Si tratta di una rassegna, molto affascinante, che in ultima analisi prende in esame il rapporto tra scienza e creatività. Si inscrive in quel segmento di ricerca – molto caro a certa pubblicistica anglosassone –che esplora le relazioni profonde tra cultura e bios: tra l’aspetto antropologico dell’espressività umana e le “regole” scientifiche cui l’uomo necessariamente sottostà.

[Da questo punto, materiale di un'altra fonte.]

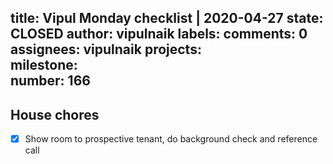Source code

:title:	Vipul Monday checklist | 2020-04-27
state:	CLOSED
author:	vipulnaik
labels:	
comments:	0
assignees:	vipulnaik
projects:	
milestone:	
number:	166
--
## House chores

- [x] Show room to prospective tenant, do background check and reference call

La mostra comincia dunque con gli studi di Isaac Newton sfociati, nel 1704, nel volume Optik sintetizzabili nell’affermazione dello scienziato: “Tutti i colori dell’universo sono prodotti della luce e non dipendono dal potere dell’immaginazione”. A questa teoria “aridamente scientifica” si oppone Johann Wolfgang von Goethe, che proprio in chiave antinewtoniana pubblica nel 1810 La teoria dei colori, nel quale scrive: “[…] L’occhio non vede alcuna forma, in quanto soltanto chiaro, scuro e colore stabiliscono insieme ciò che distingue un oggetto dall’altro… Sulla base di questi tre momenti costruiamo il mondo visibile rendendo così contemporaneamente possibile la pittura, capace di creare sulla tela un mondo visibile assai più compiuto di quanto possa essere quello reale…”.
Sono due modi diametralmente opposti di vedere il mondo. Il primo privilegia rifrazioni e onde magnetiche, il secondo fa perno sulla sensibilità umana, sulla capacità di percezione, sull’emozione, appunto.
La teoria di Newton è ancora oggi di estrema attualità da un punto di vista scientifico, ma le ultime tendenze epistemologiche tendono ad avvicinarsi maggiormente al punto di vista del poeta: rifrazioni e onde ci sono, ovvio. E più recentemente coni e aree cerebrali. Ma la percezione individuale è composta da un mosaico di elementi che ne condizionano la qualità: in questo mosaico trovano posto l’emotività individuale, le esperienze profonde, la memoria.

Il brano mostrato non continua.